* Exercise:
For this exercise, restate the data below with no change at all.

━━━━━━

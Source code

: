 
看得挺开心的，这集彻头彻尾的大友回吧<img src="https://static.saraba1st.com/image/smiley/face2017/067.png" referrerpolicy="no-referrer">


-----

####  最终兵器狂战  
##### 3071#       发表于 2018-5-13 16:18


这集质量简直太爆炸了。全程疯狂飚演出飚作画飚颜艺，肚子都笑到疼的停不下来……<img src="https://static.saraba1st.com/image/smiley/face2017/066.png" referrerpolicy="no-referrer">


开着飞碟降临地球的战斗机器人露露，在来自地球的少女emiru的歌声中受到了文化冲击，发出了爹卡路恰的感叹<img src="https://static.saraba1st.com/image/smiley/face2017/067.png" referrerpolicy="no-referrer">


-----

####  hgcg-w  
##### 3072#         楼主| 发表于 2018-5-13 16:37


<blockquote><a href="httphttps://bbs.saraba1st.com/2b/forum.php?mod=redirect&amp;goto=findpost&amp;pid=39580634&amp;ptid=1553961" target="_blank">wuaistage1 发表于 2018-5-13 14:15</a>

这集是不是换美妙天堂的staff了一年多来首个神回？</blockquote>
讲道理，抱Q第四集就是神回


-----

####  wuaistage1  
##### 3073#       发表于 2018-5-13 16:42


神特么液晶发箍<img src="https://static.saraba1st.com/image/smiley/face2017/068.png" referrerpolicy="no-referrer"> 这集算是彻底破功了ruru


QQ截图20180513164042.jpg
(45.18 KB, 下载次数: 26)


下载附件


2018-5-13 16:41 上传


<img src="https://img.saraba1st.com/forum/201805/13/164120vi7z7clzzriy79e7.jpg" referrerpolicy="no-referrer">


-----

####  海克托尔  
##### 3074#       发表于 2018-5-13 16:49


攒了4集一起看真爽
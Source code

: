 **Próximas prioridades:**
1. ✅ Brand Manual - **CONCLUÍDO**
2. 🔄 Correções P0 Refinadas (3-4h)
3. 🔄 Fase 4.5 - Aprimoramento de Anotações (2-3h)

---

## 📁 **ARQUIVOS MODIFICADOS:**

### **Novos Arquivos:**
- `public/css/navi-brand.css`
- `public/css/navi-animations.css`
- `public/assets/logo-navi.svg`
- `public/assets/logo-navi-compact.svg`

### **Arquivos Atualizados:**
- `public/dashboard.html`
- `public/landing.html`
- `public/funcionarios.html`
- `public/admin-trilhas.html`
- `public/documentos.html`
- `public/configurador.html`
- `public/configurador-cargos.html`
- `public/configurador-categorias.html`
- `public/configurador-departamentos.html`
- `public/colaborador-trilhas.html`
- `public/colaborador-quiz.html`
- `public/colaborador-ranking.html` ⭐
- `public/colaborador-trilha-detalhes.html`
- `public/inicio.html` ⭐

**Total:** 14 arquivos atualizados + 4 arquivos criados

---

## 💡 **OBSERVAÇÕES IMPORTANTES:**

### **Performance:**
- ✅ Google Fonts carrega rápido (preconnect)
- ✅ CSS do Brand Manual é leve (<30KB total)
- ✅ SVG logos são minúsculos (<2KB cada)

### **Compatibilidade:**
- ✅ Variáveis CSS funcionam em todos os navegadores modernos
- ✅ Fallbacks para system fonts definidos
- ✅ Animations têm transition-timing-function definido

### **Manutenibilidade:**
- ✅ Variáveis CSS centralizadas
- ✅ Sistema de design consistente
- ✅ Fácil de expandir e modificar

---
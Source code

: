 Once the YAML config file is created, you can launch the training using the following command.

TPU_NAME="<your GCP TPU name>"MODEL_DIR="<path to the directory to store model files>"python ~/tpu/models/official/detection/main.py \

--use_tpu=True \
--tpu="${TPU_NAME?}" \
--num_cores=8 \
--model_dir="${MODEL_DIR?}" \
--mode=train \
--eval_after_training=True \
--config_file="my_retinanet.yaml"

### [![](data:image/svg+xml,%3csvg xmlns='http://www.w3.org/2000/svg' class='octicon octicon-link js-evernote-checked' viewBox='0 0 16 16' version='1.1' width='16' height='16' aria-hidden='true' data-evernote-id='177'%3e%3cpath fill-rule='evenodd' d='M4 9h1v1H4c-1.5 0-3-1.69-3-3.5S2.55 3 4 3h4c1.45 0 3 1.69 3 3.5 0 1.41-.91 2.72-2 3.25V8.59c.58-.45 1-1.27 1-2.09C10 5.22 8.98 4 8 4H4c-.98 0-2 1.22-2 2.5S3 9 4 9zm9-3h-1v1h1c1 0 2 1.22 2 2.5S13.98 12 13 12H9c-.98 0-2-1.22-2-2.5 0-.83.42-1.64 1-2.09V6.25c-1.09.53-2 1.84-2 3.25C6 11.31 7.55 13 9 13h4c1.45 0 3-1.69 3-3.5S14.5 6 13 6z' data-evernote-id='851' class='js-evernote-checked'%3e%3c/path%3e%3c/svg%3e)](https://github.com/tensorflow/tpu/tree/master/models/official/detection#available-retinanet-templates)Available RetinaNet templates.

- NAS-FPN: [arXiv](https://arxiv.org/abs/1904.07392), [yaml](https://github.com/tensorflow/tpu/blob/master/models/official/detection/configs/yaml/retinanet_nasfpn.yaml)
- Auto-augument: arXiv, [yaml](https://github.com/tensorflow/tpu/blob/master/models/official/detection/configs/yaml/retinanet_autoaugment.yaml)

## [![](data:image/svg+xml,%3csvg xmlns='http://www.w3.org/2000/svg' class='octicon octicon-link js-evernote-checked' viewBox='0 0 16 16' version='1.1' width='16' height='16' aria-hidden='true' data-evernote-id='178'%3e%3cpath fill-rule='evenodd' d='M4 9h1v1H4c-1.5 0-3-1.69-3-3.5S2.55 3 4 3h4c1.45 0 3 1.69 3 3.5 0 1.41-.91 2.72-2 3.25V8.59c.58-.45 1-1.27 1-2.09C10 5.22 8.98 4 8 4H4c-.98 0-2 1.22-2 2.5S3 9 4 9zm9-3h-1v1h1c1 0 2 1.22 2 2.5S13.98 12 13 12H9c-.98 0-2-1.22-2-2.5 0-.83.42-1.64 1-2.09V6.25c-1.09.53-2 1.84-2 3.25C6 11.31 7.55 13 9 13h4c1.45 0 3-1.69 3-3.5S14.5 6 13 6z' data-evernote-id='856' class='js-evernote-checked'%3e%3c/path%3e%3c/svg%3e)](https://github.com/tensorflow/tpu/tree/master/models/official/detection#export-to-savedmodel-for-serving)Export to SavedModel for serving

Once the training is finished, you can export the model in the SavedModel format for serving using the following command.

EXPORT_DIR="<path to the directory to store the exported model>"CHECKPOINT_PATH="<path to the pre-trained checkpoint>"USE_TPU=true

━━━━━━

* Reply:
Source code

: 
看得挺开心的，这集彻头彻尾的大友回吧<img src="https://static.saraba1st.com/image/smiley/face2017/067.png" referrerpolicy="no-referrer">


-----

####  最终兵器狂战  
##### 3071#       发表于 2018-5-13 16:18


这集质量简直太爆炸了。全程疯狂飚演出飚作画飚颜艺，肚子都笑到疼的停不下来……<img src="https://static.saraba1st.com/image/smiley/face2017/066.png" referrerpolicy="no-referrer">


开着飞碟降临地球的战斗机器人露露，在来自地球的少女emiru的歌声中受到了文化冲击，发出了爹卡路恰的感叹<img src="https://static.saraba1st.com/image/smiley/face2017/067.png" referrerpolicy="no-referrer">


-----

####  hgcg-w  
##### 3072#         楼主| 发表于 2018-5-13 16:37


<blockquote><a href="httphttps://bbs.saraba1st.com/2b/forum.php?mod=redirect&amp;goto=findpost&amp;pid=39580634&amp;ptid=1553961" target="_blank">wuaistage1 发表于 2018-5-13 14:15</a>

这集是不是换美妙天堂的staff了一年多来首个神回？</blockquote>
讲道理，抱Q第四集就是神回


-----

####  wuaistage1  
##### 3073#       发表于 2018-5-13 16:42


神特么液晶发箍<img src="https://static.saraba1st.com/image/smiley/face2017/068.png" referrerpolicy="no-referrer"> 这集算是彻底破功了ruru


QQ截图20180513164042.jpg
(45.18 KB, 下载次数: 26)


下载附件


2018-5-13 16:41 上传


<img src="https://img.saraba1st.com/forum/201805/13/164120vi7z7clzzriy79e7.jpg" referrerpolicy="no-referrer">


-----

####  海克托尔  
##### 3074#       发表于 2018-5-13 16:49


攒了4集一起看真爽
Source code

: **Próximas prioridades:**
1. ✅ Brand Manual - **CONCLUÍDO**
2. 🔄 Correções P0 Refinadas (3-4h)
3. 🔄 Fase 4.5 - Aprimoramento de Anotações (2-3h)

---

## 📁 **ARQUIVOS MODIFICADOS:**

### **Novos Arquivos:**
- `public/css/navi-brand.css`
- `public/css/navi-animations.css`
- `public/assets/logo-navi.svg`
- `public/assets/logo-navi-compact.svg`

### **Arquivos Atualizados:**
- `public/dashboard.html`
- `public/landing.html`
- `public/funcionarios.html`
- `public/admin-trilhas.html`
- `public/documentos.html`
- `public/configurador.html`
- `public/configurador-cargos.html`
- `public/configurador-categorias.html`
- `public/configurador-departamentos.html`
- `public/colaborador-trilhas.html`
- `public/colaborador-quiz.html`
- `public/colaborador-ranking.html` ⭐
- `public/colaborador-trilha-detalhes.html`
- `public/inicio.html` ⭐

**Total:** 14 arquivos atualizados + 4 arquivos criados

---

## 💡 **OBSERVAÇÕES IMPORTANTES:**

### **Performance:**
- ✅ Google Fonts carrega rápido (preconnect)
- ✅ CSS do Brand Manual é leve (<30KB total)
- ✅ SVG logos são minúsculos (<2KB cada)

### **Compatibilidade:**
- ✅ Variáveis CSS funcionam em todos os navegadores modernos
- ✅ Fallbacks para system fonts definidos
- ✅ Animations têm transition-timing-function definido

### **Manutenibilidade:**
- ✅ Variáveis CSS centralizadas
- ✅ Sistema de design consistente
- ✅ Fácil de expandir e modificar

---
Source code

: Once the YAML config file is created, you can launch the training using the following command.

TPU_NAME="<your GCP TPU name>"MODEL_DIR="<path to the directory to store model files>"python ~/tpu/models/official/detection/main.py \

--use_tpu=True \
--tpu="${TPU_NAME?}" \
--num_cores=8 \
--model_dir="${MODEL_DIR?}" \
--mode=train \
--eval_after_training=True \
--config_file="my_retinanet.yaml"

### [![](data:image/svg+xml,%3csvg xmlns='http://www.w3.org/2000/svg' class='octicon octicon-link js-evernote-checked' viewBox='0 0 16 16' version='1.1' width='16' height='16' aria-hidden='true' data-evernote-id='177'%3e%3cpath fill-rule='evenodd' d='M4 9h1v1H4c-1.5 0-3-1.69-3-3.5S2.55 3 4 3h4c1.45 0 3 1.69 3 3.5 0 1.41-.91 2.72-2 3.25V8.59c.58-.45 1-1.27 1-2.09C10 5.22 8.98 4 8 4H4c-.98 0-2 1.22-2 2.5S3 9 4 9zm9-3h-1v1h1c1 0 2 1.22 2 2.5S13.98 12 13 12H9c-.98 0-2-1.22-2-2.5 0-.83.42-1.64 1-2.09V6.25c-1.09.53-2 1.84-2 3.25C6 11.31 7.55 13 9 13h4c1.45 0 3-1.69 3-3.5S14.5 6 13 6z' data-evernote-id='851' class='js-evernote-checked'%3e%3c/path%3e%3c/svg%3e)](https://github.com/tensorflow/tpu/tree/master/models/official/detection#available-retinanet-templates)Available RetinaNet templates.

- NAS-FPN: [arXiv](https://arxiv.org/abs/1904.07392), [yaml](https://github.com/tensorflow/tpu/blob/master/models/official/detection/configs/yaml/retinanet_nasfpn.yaml)
- Auto-augument: arXiv, [yaml](https://github.com/tensorflow/tpu/blob/master/models/official/detection/configs/yaml/retinanet_autoaugment.yaml)

## [![](data:image/svg+xml,%3csvg xmlns='http://www.w3.org/2000/svg' class='octicon octicon-link js-evernote-checked' viewBox='0 0 16 16' version='1.1' width='16' height='16' aria-hidden='true' data-evernote-id='178'%3e%3cpath fill-rule='evenodd' d='M4 9h1v1H4c-1.5 0-3-1.69-3-3.5S2.55 3 4 3h4c1.45 0 3 1.69 3 3.5 0 1.41-.91 2.72-2 3.25V8.59c.58-.45 1-1.27 1-2.09C10 5.22 8.98 4 8 4H4c-.98 0-2 1.22-2 2.5S3 9 4 9zm9-3h-1v1h1c1 0 2 1.22 2 2.5S13.98 12 13 12H9c-.98 0-2-1.22-2-2.5 0-.83.42-1.64 1-2.09V6.25c-1.09.53-2 1.84-2 3.25C6 11.31 7.55 13 9 13h4c1.45 0 3-1.69 3-3.5S14.5 6 13 6z' data-evernote-id='856' class='js-evernote-checked'%3e%3c/path%3e%3c/svg%3e)](https://github.com/tensorflow/tpu/tree/master/models/official/detection#export-to-savedmodel-for-serving)Export to SavedModel for serving

Once the training is finished, you can export the model in the SavedModel format for serving using the following command.

EXPORT_DIR="<path to the directory to store the exported model>"CHECKPOINT_PATH="<path to the pre-trained checkpoint>"USE_TPU=true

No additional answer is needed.